Document Rotation Classification

2025-05-20

Document Rotation Classification

Sometimes a slight nudge is all it takes to get documents straight

This project started as a missing piece in our OCR pipeline at work—documents were coming in at all sorts of crazy angles! I took on the challenge of building a model to automatically detect and correct document orientation, creating a robust system that could handle 8 different rotation classes (0° to 315° in 45° increments) efficiently. Rather than go with a massive model, I focused on efficiency and landed on MobileNetV3-small as the backbone, then enhanced it with two key architectural innovations that made all the difference.

The Architecture: Small but Mighty

The foundation was MobileNetV3-small—perfect for production deployment, lightweight enough for mobile devices but powerful enough for accurate predictions. The first enhancement was CoordConv (Coordinate Convolutions), my first deep dive into this technique that adds coordinate channels to the input, essentially giving the network a "GPS system" for understanding spatial position.

Traditional convolutions are translation-invariant, which sounds good but can be problematic for rotation detection where absolute position matters—CoordConv helps distinguish between a rotated page with text in the top-left versus bottom-right.

Attention and Training Strategy

The second key addition was CBAM (Convolutional Block Attention Module), which applies attention along both spatial and channel dimensions. This dual-attention mechanism works beautifully:

  • Channel attention identifies which features are most important (text vs. background)
  • Spatial attention pinpoints where those features are most relevant

Training data came from three diverse sources to ensure broad applicability:

  • RVL-CDIP for real-world government and corporate documents
  • PubLayNet for academic papers with different layouts
  • MIDV-500 for identity documents with structured layouts

This diversity was crucial since documents in the wild vary dramatically in layout, text density, and visual characteristics. The dual-head output architecture predicts both rotation class and confidence score, with the confidence head proving invaluable for production deployment—knowing when the model is uncertain allows for human fallback.

Production Impact

In our OCR pipeline, document rotation was a silent killer—slightly rotated documents would produce garbled text extraction, requiring manual intervention. This model automated the correction step, dramatically improving downstream OCR accuracy.

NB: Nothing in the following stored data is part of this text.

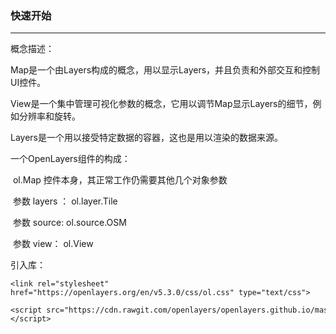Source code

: ### 快速开始

------

概念描述：

Map是一个由Layers构成的概念，用以显示Layers，并且负责和外部交互和控制UI控件。

View是一个集中管理可视化参数的概念，它用以调节Map显示Layers的细节，例如分辨率和旋转。

Layers是一个用以接受特定数据的容器，这也是用以渲染的数据来源。



一个OpenLayers组件的构成：

​	ol.Map 控件本身，其正常工作仍需要其他几个对象参数

​	参数 layers ： ol.layer.Tile

​							参数 source: ol.source.OSM

​	参数 view： ol.View

引入库：

```
<link rel="stylesheet" href="https://openlayers.org/en/v5.3.0/css/ol.css" type="text/css">
```

```
<script src="https://cdn.rawgit.com/openlayers/openlayers.github.io/master/en/v5.3.0/build/ol.js"></script>
```

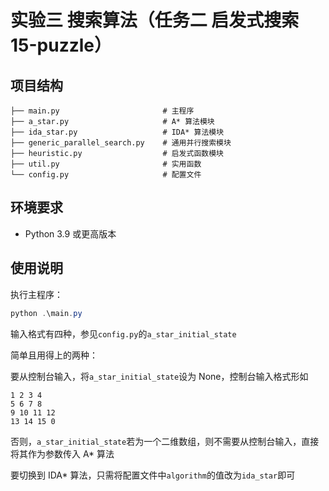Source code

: # 实验三 搜索算法（任务二 启发式搜索 15-puzzle）

## 项目结构

```
├── main.py                       # 主程序
├── a_star.py                     # A* 算法模块
├── ida_star.py                   # IDA* 算法模块
├── generic_parallel_search.py    # 通用并行搜索模块
├── heuristic.py                  # 启发式函数模块
├── util.py                       # 实用函数
└── config.py                     # 配置文件
```

## 环境要求

- Python 3.9 或更高版本

## 使用说明

执行主程序：
```powershell
python .\main.py
```

输入格式有四种，参见`config.py`的`a_star_initial_state`

简单且用得上的两种：

要从控制台输入，将`a_star_initial_state`设为 None，控制台输入格式形如
```
1 2 3 4
5 6 7 8
9 10 11 12
13 14 15 0
```
否则，`a_star_initial_state`若为一个二维数组，则不需要从控制台输入，直接将其作为参数传入 A* 算法

要切换到 IDA* 算法，只需将配置文件中`algorithm`的值改为`ida_star`即可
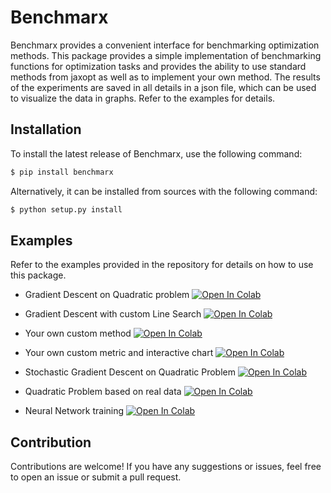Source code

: # Benchmarx

Benchmarx provides a convenient interface for benchmarking optimization 
methods. This package provides a simple implementation of benchmarking 
functions for optimization tasks and provides the ability to use standard 
methods from jaxopt as well as to implement your own method. The results 
of the experiments are saved in all details in a json file, which can be 
used to visualize the data in graphs. Refer to the examples for details.

## Installation

To install the latest release of Benchmarx, use the following command:

```bash
$ pip install benchmarx
```

Alternatively, it can be installed from sources with the following command:

```bash
$ python setup.py install
```

## Examples

Refer to the examples provided in the repository for details on how to use this package.

- Gradient Descent on Quadratic problem [![Open In Colab](https://colab.research.google.com/assets/colab-badge.svg)](https://colab.research.google.com/drive/13bX2ZeOASEEKBWSbaTeY0Sm5g3ImaoLk?usp=sharing)

- Gradient Descent with custom Line Search [![Open In Colab](https://colab.research.google.com/assets/colab-badge.svg)](https://colab.research.google.com/drive/1me6sE5W7SML6Ww-pBgpjmlJBKz8x3qUv?usp=sharing)

- Your own custom method [![Open In Colab](https://colab.research.google.com/assets/colab-badge.svg)](https://colab.research.google.com/drive/1DCNgjb3_9ITQy93dZg0fUbV2BRB_MuLL?usp=sharing)

- Your own custom metric and interactive chart [![Open In Colab](https://colab.research.google.com/assets/colab-badge.svg)](https://colab.research.google.com/drive/12I_T09gELjZlslOP8nRV4v2ght2R6vDX?usp=sharing)

- Stochastic Gradient Descent on Quadratic Problem [![Open In Colab](https://colab.research.google.com/assets/colab-badge.svg)](https://colab.research.google.com/drive/1bD7eM9NNZqEvMjlTl6OKvN_vcmtHSMAd?usp=sharing)

- Quadratic Problem based on real data [![Open In Colab](https://colab.research.google.com/assets/colab-badge.svg)](https://colab.research.google.com/drive/1k3-ul8o9_wdsNko51t0-UNpHOwTemJ6o?usp=sharing)

- Neural Network training [![Open In Colab](https://colab.research.google.com/assets/colab-badge.svg)](https://colab.research.google.com/drive/1W2vP5NRCnv6aFVgSm9pzmWZ7l0i3SCmm?usp=sharing)

## Contribution

Contributions are welcome! If you have any suggestions or issues, feel free to open an issue or submit a pull request.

The 8-class approach struck the right balance between precision and practical utility, and while arbitrary angle detection would be more elegant, most real-world document rotation falls into these discrete categories. The project perfectly captures what I love about applied machine learning: starting with a real-world problem, diving deep into technical solutions like CoordConv and CBAM, and ending up with something that actually makes a difference in production systems.